Task goal
All of these records need to be duplicated exactly.

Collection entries
+ + + + +
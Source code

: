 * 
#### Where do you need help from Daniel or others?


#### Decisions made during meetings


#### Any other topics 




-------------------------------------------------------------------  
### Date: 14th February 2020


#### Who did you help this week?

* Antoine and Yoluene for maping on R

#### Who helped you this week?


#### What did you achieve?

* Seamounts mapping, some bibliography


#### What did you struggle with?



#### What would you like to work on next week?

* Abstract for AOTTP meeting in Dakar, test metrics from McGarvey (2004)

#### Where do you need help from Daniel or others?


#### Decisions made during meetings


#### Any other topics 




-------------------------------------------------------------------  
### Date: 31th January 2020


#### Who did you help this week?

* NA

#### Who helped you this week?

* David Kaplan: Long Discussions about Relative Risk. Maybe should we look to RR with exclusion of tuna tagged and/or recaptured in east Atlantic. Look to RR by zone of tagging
+ + + + +
Task result
Source code

: * 
#### Where do you need help from Daniel or others?


#### Decisions made during meetings


#### Any other topics 




-------------------------------------------------------------------  
### Date: 14th February 2020


#### Who did you help this week?

* Antoine and Yoluene for maping on R

#### Who helped you this week?


#### What did you achieve?

* Seamounts mapping, some bibliography


#### What did you struggle with?



#### What would you like to work on next week?

* Abstract for AOTTP meeting in Dakar, test metrics from McGarvey (2004)

#### Where do you need help from Daniel or others?


#### Decisions made during meetings


#### Any other topics 




-------------------------------------------------------------------  
### Date: 31th January 2020


#### Who did you help this week?

* NA

#### Who helped you this week?

* David Kaplan: Long Discussions about Relative Risk. Maybe should we look to RR with exclusion of tuna tagged and/or recaptured in east Atlantic. Look to RR by zone of tagging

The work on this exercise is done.